If you have the extra set of hands, having the excess being held makes it very easy. 

Did you go from top down? And have little issues seaming ?

Good work.


----------



## finishesbykevyn

daArch said:


> I kinda like the horizontal stripes.
> 
> If you have the extra set of hands, having the excess being held makes it very easy.
> 
> Did you go from top down? And have little issues seaming ?
> 
> Good work.


I just realized that I didn't respond to your last question Daarch. Yes, hung from the top down
and no problem with seaming, except that near the end of the long strip things start to get a little bit off level...So as I'm sure you well know that having your first strip as level as possible is sooo important.. this would be extra important on a long wall..
Also did some more horizontal in the basement with a different product which was much more fussy! It was a very foil like product that would want to wrinkle if you even looked at it!
So needless to say, hanging it horizontal was a huge challenge. Amazingly turned out pretty good. Will find some pics. .


----------



## Gwarel

I just did a wide blue and white stripe horizontally in a bathroom last week. 9' ceilings on 3 walls. I have to admit it was a good look. Sorry, finished late and forgot to take pics....as usual.


----------



## daArch

finishesbykevyn said:


> I just realized that I didn't respond to your last question Daarch. Yes, hung from the top down
> and no problem with seaming, except that near the end of the long strip things start to get a little bit off level...So as I'm sure you well know that having your first strip as level as possible is sooo important.. this would be extra important on a long wall..
> Also did some more horizontal in the basement with a different product which was much more fussy! It was a very foil like product that would want to wrinkle if you even looked at it!
> So needless to say, hanging it horizontal was a huge challenge. Amazingly turned out pretty good. Will find some pics. .

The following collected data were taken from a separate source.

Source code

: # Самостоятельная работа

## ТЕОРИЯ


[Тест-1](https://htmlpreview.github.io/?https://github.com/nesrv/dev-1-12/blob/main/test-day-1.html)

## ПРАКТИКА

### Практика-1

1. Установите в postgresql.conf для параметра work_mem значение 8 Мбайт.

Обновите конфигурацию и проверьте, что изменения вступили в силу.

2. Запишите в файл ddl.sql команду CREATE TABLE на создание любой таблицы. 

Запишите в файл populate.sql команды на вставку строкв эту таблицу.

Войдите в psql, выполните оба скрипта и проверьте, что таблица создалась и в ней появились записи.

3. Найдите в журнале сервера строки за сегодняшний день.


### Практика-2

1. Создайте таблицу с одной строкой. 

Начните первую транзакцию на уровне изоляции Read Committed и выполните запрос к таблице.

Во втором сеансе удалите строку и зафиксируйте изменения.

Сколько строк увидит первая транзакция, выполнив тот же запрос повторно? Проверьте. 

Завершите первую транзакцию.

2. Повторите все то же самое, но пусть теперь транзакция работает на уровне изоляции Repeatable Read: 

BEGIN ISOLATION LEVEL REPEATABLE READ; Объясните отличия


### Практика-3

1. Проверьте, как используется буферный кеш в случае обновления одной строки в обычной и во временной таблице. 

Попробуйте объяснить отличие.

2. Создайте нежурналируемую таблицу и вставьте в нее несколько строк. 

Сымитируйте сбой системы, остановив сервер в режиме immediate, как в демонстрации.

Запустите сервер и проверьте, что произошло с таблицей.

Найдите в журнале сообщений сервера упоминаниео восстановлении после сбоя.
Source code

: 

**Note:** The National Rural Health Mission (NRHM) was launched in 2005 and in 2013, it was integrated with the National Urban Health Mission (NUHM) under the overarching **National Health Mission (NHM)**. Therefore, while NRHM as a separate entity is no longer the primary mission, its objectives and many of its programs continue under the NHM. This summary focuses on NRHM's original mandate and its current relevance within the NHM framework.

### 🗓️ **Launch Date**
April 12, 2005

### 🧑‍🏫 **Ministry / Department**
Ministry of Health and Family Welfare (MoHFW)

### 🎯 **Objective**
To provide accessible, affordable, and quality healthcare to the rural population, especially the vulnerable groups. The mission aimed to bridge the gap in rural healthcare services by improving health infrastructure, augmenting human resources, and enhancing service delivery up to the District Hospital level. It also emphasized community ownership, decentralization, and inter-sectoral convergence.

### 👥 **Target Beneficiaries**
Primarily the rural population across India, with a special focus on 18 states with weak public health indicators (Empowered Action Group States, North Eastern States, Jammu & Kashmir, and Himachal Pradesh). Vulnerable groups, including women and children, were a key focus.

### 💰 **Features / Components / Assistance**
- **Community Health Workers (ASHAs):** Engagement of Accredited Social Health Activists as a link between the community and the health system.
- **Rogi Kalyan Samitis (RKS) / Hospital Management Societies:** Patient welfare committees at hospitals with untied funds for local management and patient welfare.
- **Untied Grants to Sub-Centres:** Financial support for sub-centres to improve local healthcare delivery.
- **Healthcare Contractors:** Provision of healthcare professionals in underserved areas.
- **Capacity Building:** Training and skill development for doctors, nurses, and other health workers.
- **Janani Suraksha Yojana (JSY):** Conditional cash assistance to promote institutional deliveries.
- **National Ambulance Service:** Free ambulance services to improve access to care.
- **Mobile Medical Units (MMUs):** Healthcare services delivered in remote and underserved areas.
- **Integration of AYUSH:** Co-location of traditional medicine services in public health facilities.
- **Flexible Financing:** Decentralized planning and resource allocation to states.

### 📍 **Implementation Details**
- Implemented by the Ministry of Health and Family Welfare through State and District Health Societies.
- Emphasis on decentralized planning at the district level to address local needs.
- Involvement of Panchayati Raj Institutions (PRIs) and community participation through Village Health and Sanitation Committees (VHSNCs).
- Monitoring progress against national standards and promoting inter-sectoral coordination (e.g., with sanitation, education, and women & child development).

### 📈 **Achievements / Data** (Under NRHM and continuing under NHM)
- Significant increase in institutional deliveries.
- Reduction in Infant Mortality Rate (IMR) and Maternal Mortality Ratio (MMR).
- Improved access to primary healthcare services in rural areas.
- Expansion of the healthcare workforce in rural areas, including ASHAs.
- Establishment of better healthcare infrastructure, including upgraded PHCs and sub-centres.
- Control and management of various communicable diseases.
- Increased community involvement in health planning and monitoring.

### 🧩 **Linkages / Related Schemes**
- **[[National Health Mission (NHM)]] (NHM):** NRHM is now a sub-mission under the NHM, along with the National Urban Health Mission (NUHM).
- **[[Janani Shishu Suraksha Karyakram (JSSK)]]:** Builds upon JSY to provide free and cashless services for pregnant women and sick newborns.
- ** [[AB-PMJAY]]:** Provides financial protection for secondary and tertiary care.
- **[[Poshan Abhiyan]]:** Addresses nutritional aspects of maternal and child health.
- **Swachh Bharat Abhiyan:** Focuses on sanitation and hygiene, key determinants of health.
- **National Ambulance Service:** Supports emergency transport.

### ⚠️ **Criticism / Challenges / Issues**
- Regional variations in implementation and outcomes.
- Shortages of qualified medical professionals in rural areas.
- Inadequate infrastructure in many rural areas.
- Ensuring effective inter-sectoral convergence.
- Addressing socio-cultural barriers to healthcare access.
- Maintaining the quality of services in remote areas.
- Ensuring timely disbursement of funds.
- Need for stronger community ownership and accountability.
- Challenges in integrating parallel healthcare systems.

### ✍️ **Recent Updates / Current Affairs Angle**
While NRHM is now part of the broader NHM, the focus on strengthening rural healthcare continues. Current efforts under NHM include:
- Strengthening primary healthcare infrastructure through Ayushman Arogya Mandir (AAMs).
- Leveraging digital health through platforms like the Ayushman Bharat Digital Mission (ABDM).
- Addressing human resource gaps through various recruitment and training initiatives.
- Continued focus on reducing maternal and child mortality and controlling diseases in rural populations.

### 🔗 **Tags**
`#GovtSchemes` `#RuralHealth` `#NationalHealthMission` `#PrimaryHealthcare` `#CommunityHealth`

YES, hanging that first strip straight & level makes for easier hanging of subsequent strips  :thumbsup:

One instance when a laser level REALLY proves helpful


----------



## Gwarel

Gwarel said:


> I just did a wide blue and white stripe horizontally in a bathroom last week. 9' ceilings on 3 walls. I have to admit it was a good look. Sorry, finished late and forgot to take pics....as usual.


I was back at this jobsite today to do a repair in another area. I remembered this thread and took a phone pic.


----------



## finishesbykevyn

Gwarel said:


> I was back at this jobsite today to do a repair in another area. I remembered this thread and took a phone pic.
> View attachment 69074


Pretty slick Gwarel. This is becoming a bit of a fad I see...
I'm assuming all your joins are directly in the corners..


----------



## Gwarel

finishesbykevyn said:


> Pretty slick Gwarel. This is becoming a bit of a fad I see...
> I'm assuming all your joins are directly in the corners..


The corners are split, not wrapped, if that's what you mean.


----------